История Жака Казановы де Сейнгальт. Том 6 - [11]
Я зааплодировал, снова поцеловал ее, сказал, что последую указанию оракула, и что я прекратил хвалить ее умение в обращении с оракулом, потому что она полностью овладела знанием. Эстер, естественно, смеясь и испытывая страх, что я начну относиться к ней слишком всерьез, постаралась уверить меня в обратном. С этими дурачествами, которые так любит амур, он вырастает в гиганта в очень короткое время.
– Не будет ли слишком большим любопытством с моей стороны, – сказала она, – если я спрошу, где ваш портрет? Она говорит в своем письме, что отослала его вам.
– К сожалению, я не знаю, куда его подевал. Согласитесь, выкинутая подобным образом вещь не доставляет мне удовольствия.
– Поищем ее вместе, дорогой друг, я хочу ее видеть.
Мы нашли портрет среди книг, что лежали у меня на комоде. Эстер, удивленная, сказала, что я как живой; я счел возможным предложить его ей, сказав, однако, что он недостоин такой чести, и она приняла его с выражениями чрезвычайной благодарности. Я провел с ней один из тех дней, что можно назвать счастливыми, поскольку он протекал в радости, взаимном удовлетворении и спокойствии, без всякой суматохи страсти. Она ушла в десять часов, взяв с меня слово, что я проведу следующий день с ней.

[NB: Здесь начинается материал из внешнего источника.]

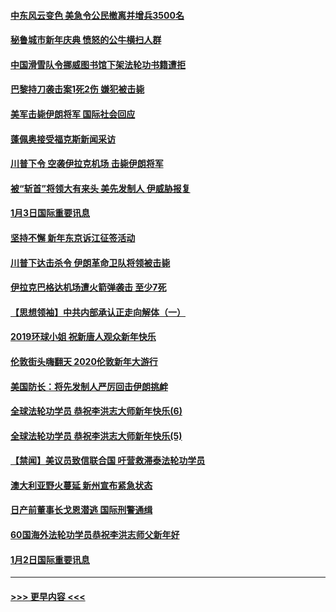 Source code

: #### [中东风云变色 美急令公民撤离并增兵3500名](../pages/prog202/a102744827.md?t=01041333) 
#### [秘鲁城市新年庆典 愤怒的公牛横扫人群](../pages/prog202/a102744618.md?t=01041333) 
#### [中国滑雪队令挪威图书馆下架法轮功书籍遭拒](../pages/prog202/a102744639.md?t=01041333) 
#### [巴黎持刀袭击案1死2伤 嫌犯被击毙](../pages/prog202/a102744566.md?t=01041333) 
#### [美军击毙伊朗将军 国际社会回应](../pages/prog202/a102744485.md?t=01041333) 
#### [蓬佩奥接受福克斯新闻采访](../pages/prog202/a102744480.md?t=01041333) 
#### [川普下令 空袭伊拉克机场 击毙伊朗将军](../pages/prog202/a102744470.md?t=01041333) 
#### [被“斩首”将领大有来头 美先发制人 伊威胁报复](../pages/prog202/a102744454.md?t=01041333) 
#### [1月3日国际重要讯息](../pages/prog202/a102744301.md?t=01041333) 
#### [坚持不懈 新年东京诉江征签活动](../pages/prog202/a102744303.md?t=01041333) 
#### [川普下达击杀令 伊朗革命卫队将领被击毙](../pages/prog202/a102741911.md?t=01041333) 
#### [伊拉克巴格达机场遭火箭弹袭击 至少7死](../pages/prog202/a102744115.md?t=01041333) 
#### [【思想领袖】中共内部承认正走向解体（一）](../pages/prog202/a102744097.md?t=01041333) 
#### [2019环球小姐 祝新唐人观众新年快乐](../pages/prog202/a102744043.md?t=01041333) 
#### [伦敦街头嗨翻天 2020伦敦新年大游行](../pages/prog202/a102743925.md?t=01041333) 
#### [美国防长：将先发制人严厉回击伊朗挑衅](../pages/prog202/a102743930.md?t=01041333) 
#### [全球法轮功学员 恭祝李洪志大师新年快乐(6)](../pages/prog202/a102743899.md?t=01041333) 
#### [全球法轮功学员 恭祝李洪志大师新年快乐(5)](../pages/prog202/a102743766.md?t=01041333) 
#### [【禁闻】美议员致信联合国 吁营救滞泰法轮功学员](../pages/prog202/a102743781.md?t=01041333) 
#### [澳大利亚野火蔓延 新州宣布紧急状态](../pages/prog202/a102743681.md?t=01041333) 
#### [日产前董事长戈恩潜逃 国际刑警通缉](../pages/prog202/a102743676.md?t=01041333) 
#### [60国海外法轮功学员恭祝李洪志师父新年好](../pages/prog202/a102743628.md?t=01041333) 
#### [1月2日国际重要讯息](../pages/prog202/a102743488.md?t=01041333) 

----
#### [ >>> 更早内容 <<< ](../indexes/prog202-earlier.md)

Проспав восемь часов сном, который по пробуждении оставляет человека удивленным, поскольку ему кажется, что он вообще не спал, я пошел к Эстер, которая еще спала, но которую гувернантка постаралась разбудить. Она встретила меня смеясь, сидя в кровати и указывая мне на ночной столик, где лежала вся моя корреспонденция, за чтением которой она провела почти всю ночь. Она позволила мне целовать ее щеки цвета лилий с розами, защищая от моих рук свою алебастровую грудь, треть которой, доступная моим взорам, меня ослепляла, но не мешая моим глазам любоваться ее красотой. Я сел к ее коленям, восхваляя ее красоту и ее ум, созданных, как то так и другое, чтобы забыть тысячу Манон. Она спросила меня, красива ли та вся, и я ответил, что, не будучи еще ее мужем, я этого не знаю, и она улыбнулась, хваля мою сдержанность.
– Но, несмотря на это, – сказал я, – я знаю от ее кормилицы, что она хорошо сложена, и что никакое пятнышко не портит ни ее белизны, ни блеска всех ее секретных частей.
– Вы должны иметь обо мне другое мнение, – говорит Эстер.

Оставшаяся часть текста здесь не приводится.